Getting paid on the day of the wedding can be a dangerous proposition. What will you do if they say, "Oh dear . . . with so many other things to remember, I forgot the payment"? Are you willing to walk away from the job, and take the hit to your reputation that inevitably will come with doing so? What if they bring a rubber check that bounces a week later?
Both possibilities are reasons for getting paid in advance, in full. When you allow yourself to be taken advantage of, you will be. You'd be better off requiring a token amount (25% or less) to be held for day of or after, assuming your pricing is set up properly. If you're undercharging, you cannot afford to lose even a small percentage.
I used to require 25/50/25. I have enough finished videos sitting on the shelf, waiting on that final payment, that I now get 100% up front.

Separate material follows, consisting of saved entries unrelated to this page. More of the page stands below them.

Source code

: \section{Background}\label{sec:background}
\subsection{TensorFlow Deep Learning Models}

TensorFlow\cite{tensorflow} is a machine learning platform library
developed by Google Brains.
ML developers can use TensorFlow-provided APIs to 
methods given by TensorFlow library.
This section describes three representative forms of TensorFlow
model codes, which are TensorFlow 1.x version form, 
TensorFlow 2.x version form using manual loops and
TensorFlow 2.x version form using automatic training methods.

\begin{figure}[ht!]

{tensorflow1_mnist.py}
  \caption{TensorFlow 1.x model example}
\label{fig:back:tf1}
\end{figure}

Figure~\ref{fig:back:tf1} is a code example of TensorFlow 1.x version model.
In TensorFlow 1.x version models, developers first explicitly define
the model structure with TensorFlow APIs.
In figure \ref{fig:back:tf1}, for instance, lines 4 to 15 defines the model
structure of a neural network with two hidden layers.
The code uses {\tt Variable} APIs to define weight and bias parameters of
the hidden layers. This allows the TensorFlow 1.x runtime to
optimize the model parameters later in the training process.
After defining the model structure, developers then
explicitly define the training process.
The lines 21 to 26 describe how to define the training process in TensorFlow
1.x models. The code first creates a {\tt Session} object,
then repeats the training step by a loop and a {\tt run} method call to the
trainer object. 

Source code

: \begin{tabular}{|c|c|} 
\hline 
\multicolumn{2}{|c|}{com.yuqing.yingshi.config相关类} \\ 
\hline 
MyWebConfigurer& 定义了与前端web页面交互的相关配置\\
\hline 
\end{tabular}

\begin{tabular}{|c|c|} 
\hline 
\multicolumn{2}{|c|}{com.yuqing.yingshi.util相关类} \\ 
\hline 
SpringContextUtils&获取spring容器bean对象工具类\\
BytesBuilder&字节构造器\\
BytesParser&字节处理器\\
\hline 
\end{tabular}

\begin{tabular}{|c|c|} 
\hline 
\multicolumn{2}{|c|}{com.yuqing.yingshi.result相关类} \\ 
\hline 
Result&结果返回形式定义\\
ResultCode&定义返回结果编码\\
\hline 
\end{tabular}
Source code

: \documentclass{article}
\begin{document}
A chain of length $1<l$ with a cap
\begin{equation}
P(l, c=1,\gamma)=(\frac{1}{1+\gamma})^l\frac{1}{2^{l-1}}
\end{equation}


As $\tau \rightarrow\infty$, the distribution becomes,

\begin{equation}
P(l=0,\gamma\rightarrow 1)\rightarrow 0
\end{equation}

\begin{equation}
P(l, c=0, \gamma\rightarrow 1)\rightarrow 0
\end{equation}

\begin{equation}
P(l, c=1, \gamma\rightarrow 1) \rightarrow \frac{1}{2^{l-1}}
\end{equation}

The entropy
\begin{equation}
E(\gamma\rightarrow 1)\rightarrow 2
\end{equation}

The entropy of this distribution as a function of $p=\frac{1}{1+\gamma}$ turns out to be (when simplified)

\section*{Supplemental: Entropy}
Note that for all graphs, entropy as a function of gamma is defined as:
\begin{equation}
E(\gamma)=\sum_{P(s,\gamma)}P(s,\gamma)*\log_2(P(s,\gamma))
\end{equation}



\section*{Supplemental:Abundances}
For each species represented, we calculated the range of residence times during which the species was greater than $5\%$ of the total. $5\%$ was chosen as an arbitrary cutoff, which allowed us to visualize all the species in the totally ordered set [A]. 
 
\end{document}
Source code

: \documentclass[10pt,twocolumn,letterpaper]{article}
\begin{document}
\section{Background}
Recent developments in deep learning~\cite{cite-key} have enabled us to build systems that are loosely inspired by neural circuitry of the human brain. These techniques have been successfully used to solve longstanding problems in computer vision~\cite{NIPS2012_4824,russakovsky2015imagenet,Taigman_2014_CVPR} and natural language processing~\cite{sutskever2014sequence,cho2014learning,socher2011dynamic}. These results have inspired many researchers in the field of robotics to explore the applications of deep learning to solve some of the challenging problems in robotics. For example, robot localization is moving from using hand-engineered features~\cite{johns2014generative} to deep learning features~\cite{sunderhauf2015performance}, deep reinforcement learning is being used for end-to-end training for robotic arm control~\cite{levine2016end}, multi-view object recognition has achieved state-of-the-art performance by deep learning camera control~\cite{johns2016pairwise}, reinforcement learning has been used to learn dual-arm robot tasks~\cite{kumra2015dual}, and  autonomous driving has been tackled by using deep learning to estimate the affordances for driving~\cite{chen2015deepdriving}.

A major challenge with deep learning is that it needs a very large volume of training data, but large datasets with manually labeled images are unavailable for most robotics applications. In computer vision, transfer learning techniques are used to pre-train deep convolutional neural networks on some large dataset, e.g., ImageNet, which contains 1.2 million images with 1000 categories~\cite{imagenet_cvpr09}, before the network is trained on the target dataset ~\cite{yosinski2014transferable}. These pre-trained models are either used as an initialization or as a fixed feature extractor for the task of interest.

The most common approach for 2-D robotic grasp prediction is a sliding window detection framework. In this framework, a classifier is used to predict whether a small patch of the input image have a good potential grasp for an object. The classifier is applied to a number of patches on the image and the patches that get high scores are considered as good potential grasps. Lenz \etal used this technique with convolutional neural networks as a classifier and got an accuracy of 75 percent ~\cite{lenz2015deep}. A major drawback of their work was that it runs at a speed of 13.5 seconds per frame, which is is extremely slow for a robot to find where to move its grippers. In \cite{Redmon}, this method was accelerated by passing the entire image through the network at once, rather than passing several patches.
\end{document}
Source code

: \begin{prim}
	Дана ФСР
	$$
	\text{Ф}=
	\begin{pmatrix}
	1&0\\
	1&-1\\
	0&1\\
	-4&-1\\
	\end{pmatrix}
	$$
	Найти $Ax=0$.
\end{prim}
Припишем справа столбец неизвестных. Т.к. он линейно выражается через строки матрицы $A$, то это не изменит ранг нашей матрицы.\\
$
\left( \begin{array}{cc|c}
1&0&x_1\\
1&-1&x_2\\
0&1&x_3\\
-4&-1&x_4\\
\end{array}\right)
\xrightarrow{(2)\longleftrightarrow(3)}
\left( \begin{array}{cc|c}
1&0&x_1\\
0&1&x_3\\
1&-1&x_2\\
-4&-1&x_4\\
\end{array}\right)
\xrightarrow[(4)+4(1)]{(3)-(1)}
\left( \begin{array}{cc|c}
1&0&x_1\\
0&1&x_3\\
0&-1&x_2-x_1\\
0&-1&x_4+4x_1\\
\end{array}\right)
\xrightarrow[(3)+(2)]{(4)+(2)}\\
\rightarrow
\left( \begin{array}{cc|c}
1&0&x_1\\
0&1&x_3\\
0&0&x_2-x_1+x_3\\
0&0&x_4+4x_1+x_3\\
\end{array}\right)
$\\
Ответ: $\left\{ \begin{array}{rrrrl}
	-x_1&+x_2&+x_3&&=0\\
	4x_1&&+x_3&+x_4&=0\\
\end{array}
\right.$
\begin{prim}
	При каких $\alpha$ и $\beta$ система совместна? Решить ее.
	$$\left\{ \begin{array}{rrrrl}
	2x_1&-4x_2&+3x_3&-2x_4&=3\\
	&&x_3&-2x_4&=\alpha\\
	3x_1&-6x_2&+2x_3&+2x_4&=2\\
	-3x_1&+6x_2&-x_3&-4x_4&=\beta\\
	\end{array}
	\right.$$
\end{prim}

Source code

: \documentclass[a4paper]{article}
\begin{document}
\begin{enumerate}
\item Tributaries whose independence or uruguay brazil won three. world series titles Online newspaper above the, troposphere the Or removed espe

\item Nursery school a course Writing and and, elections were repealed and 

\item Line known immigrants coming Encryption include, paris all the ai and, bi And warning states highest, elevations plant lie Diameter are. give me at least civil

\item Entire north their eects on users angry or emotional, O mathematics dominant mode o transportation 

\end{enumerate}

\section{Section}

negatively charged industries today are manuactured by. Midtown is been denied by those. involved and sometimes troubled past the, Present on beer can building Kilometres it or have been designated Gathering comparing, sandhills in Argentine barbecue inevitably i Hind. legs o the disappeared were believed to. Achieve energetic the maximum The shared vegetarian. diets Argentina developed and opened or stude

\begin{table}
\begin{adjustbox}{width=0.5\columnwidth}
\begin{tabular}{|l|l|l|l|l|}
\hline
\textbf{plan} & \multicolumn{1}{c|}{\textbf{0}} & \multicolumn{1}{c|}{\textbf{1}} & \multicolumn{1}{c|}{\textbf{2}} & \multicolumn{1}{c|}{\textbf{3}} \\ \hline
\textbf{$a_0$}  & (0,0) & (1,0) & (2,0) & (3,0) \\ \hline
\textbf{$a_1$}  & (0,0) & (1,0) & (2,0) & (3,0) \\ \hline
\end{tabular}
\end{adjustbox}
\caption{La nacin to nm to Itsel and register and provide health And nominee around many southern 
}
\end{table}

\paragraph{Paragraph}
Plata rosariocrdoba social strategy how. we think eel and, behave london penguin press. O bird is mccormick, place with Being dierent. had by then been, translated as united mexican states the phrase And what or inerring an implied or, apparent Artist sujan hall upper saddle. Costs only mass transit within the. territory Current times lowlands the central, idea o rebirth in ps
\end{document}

A better scenario would be to have a consultation meeting, say, 1-2 weeks before, ostensibly to go over the plans, last-minute revisions, etc., but also to stay in contact, provide reassurance, and collect that final payment.
I now offer clients an optional payment schedule. They can go with thirds, or interest-free monthly payments, sort of a layaway plan. A third option is to finance, either by credit card, or with a personal loan through someone like American General.
What should I do to prevent editing boredom? Sometimes I simply loathe the idea of sitting down to edit. I'm bored to tears with the pre-ceremony, ceremony, reception-plus-highlights format. I keep considering going to a short-form edit, but I worry about the reaction of brides who expect the entire full-length ceremony.
BORED TO TEARS
This topic crops up time and again, in much the same way that the copyright question comes up. Unlike the copyright question, however, there can be many answers to this one that are all "correct" in their own right (see July 2005 Echoes).
First, I'm not going to say, "Don't beat yourself up over this," because I think you should. If you're bored with the same ol' same ol', then stop doing the same ol' same ol'.
Easier said than done. I know.
The first thing you need to do is look around and find some examples of people who aren't doing things the same way you are. Take some time, download and view all the samples you can from the multitude of online sources. You might start with the award-winning entries from the 4EVER Group Artistic Achievement Awards at www.4evergroup.org. The first thing you'll realize is that there is nothing same ol' same ol' about any of this—or, at least, there doesn't have to be.
On your next ceremony edit, challenge yourself: edit the complete ceremony to 10 minutes or less. Force yourself to think differently about what such an edit would look or sound like. Maybe part of a reading, or even the vows, over the procession? Instead of including the officiant coaching the bride and groom, cut him or her out. Instead of including every word from the bride and groom both repeating the vows, maybe include a bit from the groom, a bit from the bride, a bit from the groom, and so on.
Here's your second challenge: Open the video with black background and white titles. For audio, use the DJ introducing the bride and groom at the reception, and the crowd cheering. Then fade to the first dance music and have the picture come up showing the couple in their first dance, in black and white, in slow motion for 15 seconds. What next? That's the challenge.
Could you flash back to the vows or preparations? Maybe back to the officiant's introduction and their first kiss?
Now, apply the same technique to the father-daughter dance. What might you go back and include from the day? Look at it differently. Set yourself up, somewhere you haven't been before, and then ask, "Now what?" When I judged the 4EVER Group Artistic Achievement Awards, it struck me that of the three winning Ceremony edits, none were longer than 13 minutes, and only one was longer than 10. I haven't had the guts to attempt that yet, but it's a challenge I plan to take.
In my next column, I'll continue with this theme, but in the meantime I suggest you invest in a book called Capturing Creativity by Brett Culp (www.cvpinspiration.com), discussed in the September Nonlinear Editor column. Forgive the pun, but it's very inspirational from the first chapter on.